▸ WORK REQUIRED: Using the listing that follows, report how many lines include the word "commit", and add no other words.

▸ EXERCISE INPUTS:
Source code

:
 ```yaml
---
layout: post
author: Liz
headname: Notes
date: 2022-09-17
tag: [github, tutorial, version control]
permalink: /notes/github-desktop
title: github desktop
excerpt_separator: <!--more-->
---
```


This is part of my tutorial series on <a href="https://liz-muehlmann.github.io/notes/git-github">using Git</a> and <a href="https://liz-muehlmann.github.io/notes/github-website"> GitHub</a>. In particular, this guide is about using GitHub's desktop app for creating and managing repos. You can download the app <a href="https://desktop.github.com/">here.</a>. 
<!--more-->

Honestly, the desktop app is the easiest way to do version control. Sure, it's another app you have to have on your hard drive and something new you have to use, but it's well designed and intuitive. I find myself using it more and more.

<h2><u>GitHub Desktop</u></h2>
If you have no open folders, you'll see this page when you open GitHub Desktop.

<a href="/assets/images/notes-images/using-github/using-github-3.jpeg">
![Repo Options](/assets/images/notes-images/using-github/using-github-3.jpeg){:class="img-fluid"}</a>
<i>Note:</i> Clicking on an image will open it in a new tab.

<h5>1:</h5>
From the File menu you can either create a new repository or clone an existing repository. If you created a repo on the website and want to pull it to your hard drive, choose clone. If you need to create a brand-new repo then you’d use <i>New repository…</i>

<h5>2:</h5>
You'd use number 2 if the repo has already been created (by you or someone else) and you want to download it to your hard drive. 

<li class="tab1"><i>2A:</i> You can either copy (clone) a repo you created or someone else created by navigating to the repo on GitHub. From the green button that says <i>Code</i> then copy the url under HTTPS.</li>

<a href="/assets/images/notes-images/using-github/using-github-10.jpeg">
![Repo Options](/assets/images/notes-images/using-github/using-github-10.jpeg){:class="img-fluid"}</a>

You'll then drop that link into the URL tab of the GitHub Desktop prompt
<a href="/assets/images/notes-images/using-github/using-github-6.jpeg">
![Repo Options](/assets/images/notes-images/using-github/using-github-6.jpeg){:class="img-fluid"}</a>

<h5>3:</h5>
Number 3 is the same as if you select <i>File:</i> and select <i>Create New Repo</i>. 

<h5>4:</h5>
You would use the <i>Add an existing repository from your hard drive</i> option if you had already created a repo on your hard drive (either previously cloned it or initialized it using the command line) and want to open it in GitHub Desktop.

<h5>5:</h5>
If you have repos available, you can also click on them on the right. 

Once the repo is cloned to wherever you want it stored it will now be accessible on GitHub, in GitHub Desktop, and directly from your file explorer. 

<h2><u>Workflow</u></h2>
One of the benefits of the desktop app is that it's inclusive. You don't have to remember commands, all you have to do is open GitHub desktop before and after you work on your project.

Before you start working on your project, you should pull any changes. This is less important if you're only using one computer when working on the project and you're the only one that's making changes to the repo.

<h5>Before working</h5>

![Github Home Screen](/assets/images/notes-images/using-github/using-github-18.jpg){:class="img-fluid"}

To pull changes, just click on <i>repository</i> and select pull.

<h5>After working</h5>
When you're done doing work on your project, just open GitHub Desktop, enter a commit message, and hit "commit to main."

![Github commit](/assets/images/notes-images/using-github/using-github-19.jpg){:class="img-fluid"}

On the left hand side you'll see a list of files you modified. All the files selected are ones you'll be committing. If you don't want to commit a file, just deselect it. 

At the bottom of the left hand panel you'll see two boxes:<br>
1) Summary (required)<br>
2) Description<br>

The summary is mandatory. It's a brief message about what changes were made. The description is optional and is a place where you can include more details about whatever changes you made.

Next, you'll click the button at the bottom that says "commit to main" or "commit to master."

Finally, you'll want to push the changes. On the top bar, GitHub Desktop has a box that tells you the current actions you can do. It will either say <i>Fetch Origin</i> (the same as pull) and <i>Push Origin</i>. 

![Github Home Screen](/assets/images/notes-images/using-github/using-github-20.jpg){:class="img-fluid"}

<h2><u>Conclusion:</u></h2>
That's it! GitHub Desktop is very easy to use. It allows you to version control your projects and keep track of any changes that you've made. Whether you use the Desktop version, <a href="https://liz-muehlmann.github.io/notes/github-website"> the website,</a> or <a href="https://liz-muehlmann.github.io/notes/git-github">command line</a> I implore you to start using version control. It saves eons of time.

▸ SOLUTION TO THIS TASK: 4